Since public polling has found that most Texas voters are willing to vote in the gubernatorial election based on their allegiance to either the Democrats or the Republicans (and their strong dislike of the opposing party), the Abbott and O’Rourke campaigns continue to seek whatever small advantages they can among groups of voters who are defined by something other than their party identification. Suburbanites, Latinos, and moderates are the most common targets of these attempts, with other attention given to independents.
While partisanship plays a predominant role in candidate selection in American and Texas politics, both Governor Abbott and Beto O’Rourke’s messaging strategies are clearly designed to target key voter groups with messages focused on specific issues or policy areas. Targeted messaging, in which specific messages are delivered to specific social groups, provides an opportunity, albeit a speculative one, to reach voters who may be persuaded to move away from their party positions or simply turn out because they feel particularly strongly about a particular issue or set of issues.

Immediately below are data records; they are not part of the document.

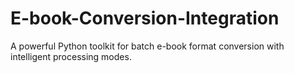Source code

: # E-book-Conversion-Integration
A powerful Python toolkit for batch e-book format conversion with intelligent processing modes.
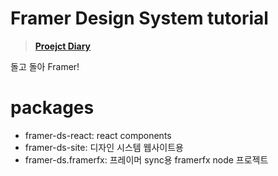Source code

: # Framer Design System tutorial

> **[Proejct Diary](https://flat-drill-eca.notion.site/4f33b7c02808483d938bd8976831c414)**

돌고 돌아 Framer!

# packages

- framer-ds-react: react components
- framer-ds-site: 디자인 시스템 웹사이트용
- framer-ds.framerfx: 프레이머 sync용 framerfx node 프로젝트
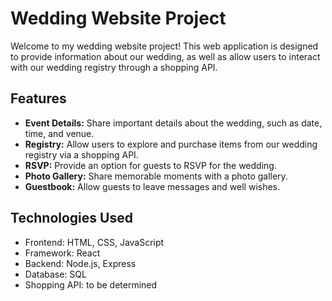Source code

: # Wedding Website Project

Welcome to my wedding website project! This web application is designed to provide information about our wedding, as well as allow users to interact with our wedding registry through a shopping API.

## Features

- **Event Details:** Share important details about the wedding, such as date, time, and venue.
- **Registry:** Allow users to explore and purchase items from our wedding registry via a shopping API.
- **RSVP:** Provide an option for guests to RSVP for the wedding.
- **Photo Gallery:** Share memorable moments with a photo gallery.
- **Guestbook:** Allow guests to leave messages and well wishes.

## Technologies Used

- Frontend: HTML, CSS, JavaScript
- Framework: React
- Backend: Node.js, Express
- Database: SQL
- Shopping API: to be determined
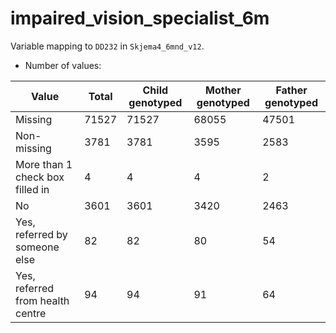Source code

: # impaired_vision_specialist_6m
Variable mapping to `DD232` in `Skjema4_6mnd_v12`.
- Number of values:

| Value | Total | Child genotyped | Mother genotyped | Father genotyped |
| ----- | ----- | --------------- | ---------------- | ---------------- |
| Missing | 71527 | 71527 | 68055 | 47501 |
| Non-missing | 3781 | 3781 | 3595 | 2583 |
| More than 1 check box filled in | 4 | 4 | 4 |2 |
| No | 3601 | 3601 | 3420 |2463 |
| Yes, referred by someone else | 82 | 82 | 80 |54 |
| Yes, referred from health centre | 94 | 94 | 91 |64 |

In this election cycle in Texas, suburbanites, self-described ideological moderates, Hispanics, and political independents proved important to the final outcome of the election and thus to the campaigns because of their relative size and the fact that, as we show below, each includes significant numbers of members of both parties. One consequence of this combination of size and party mix is that even if targeted messages fail to persuade voters to cross party lines, those messages still resonate with a campaign’s own voters, strengthening overall efforts to increase turnout.
Suburbanites are the largest group among those we focus on, so it is not surprising that they may also be one of the most contested groups. These densely populated areas of Texas, once reliably Republican, have become increasingly competitive over the past few election cycles, partly in response to short-term forces (e.g., the presidency of Donald Trump) and long-term forces (e.g., population growth and demographic change). The Republicans still dominate the suburbs, albeit by a margin that has shrunk over time as the demographic composition of the suburbs and thus their party balance has changed.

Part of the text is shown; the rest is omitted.